There are other projects in the medium to long term, according to Whitbread, including the possible development of a deep gas layer underlying BP’s ACG oil reservoir. Possible investment in that could total up to $12 billion and feature a new platform.
Beyond that, BP also is expected to eventually start the third development phase of Shah Deniz. This has previously been flagged as likely to need production-enhancing technologies such as subsea compression, and output is not expected before the late 2020s.
Another future project is the shallow-water Umid gas and condensate field, already producing since 2010 via two wells but which in the potential future expansion also would include the Babek and Mashal satellites, which sit in deeper water to the east and are estimated to actually be substantially larger than Umid. Some 40 km (25 miles) offshore, the SOCAR-operated field is currently subject to an ongoing development tender, so any likely sanction is not expected for at least two or three years. Potential investment, the UKTI said, is put at up to $16 billion.

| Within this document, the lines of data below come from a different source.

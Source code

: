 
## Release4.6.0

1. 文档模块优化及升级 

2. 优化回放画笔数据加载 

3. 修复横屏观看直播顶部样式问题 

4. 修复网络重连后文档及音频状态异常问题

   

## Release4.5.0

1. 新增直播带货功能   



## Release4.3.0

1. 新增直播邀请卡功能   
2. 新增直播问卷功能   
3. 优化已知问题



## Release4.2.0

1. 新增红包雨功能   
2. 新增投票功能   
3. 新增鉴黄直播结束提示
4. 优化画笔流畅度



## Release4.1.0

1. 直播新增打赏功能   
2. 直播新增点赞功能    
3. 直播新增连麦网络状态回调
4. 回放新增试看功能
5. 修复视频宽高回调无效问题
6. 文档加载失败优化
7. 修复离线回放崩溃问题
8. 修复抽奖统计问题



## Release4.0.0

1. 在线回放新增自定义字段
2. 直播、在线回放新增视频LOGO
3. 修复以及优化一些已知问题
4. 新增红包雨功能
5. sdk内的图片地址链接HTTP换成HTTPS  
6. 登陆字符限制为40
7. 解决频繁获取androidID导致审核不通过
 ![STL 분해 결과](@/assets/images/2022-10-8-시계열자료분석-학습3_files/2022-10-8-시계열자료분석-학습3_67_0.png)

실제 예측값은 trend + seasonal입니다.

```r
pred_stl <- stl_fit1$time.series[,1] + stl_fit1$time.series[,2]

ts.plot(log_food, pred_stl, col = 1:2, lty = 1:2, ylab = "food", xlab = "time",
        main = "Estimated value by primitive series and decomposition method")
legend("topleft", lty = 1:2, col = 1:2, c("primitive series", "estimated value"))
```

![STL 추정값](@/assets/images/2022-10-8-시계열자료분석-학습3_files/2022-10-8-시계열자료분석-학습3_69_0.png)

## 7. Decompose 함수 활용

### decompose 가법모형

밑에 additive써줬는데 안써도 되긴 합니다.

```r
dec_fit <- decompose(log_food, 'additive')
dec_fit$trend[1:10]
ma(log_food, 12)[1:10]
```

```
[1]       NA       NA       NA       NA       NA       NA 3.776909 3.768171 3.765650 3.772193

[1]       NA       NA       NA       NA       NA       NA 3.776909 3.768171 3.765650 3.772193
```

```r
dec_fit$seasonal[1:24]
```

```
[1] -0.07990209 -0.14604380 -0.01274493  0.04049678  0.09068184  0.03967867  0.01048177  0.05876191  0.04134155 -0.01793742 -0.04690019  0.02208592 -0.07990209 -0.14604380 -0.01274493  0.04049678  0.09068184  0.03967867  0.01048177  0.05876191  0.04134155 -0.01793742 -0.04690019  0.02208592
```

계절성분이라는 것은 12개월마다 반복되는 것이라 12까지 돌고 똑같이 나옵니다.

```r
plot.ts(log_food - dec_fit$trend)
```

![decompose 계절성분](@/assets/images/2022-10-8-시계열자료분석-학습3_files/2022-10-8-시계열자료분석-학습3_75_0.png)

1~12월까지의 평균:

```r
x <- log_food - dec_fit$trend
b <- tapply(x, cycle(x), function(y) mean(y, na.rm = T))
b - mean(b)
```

A further potential development on the backburner is Aspheron Stage 1 in the Araz-Alov-Sharg Block, the second largest offshore concession issued to date by Azerbaijan. Early estimates for investment have been put by the UKTI at up to $17 billion, but that fi gure is hard to quantify at present, especially as the ownership of all three prospects—estimated to hold up to 700 Bcm (25 Tcf) of gas and condensate—is being disputed by a resurgent Iran.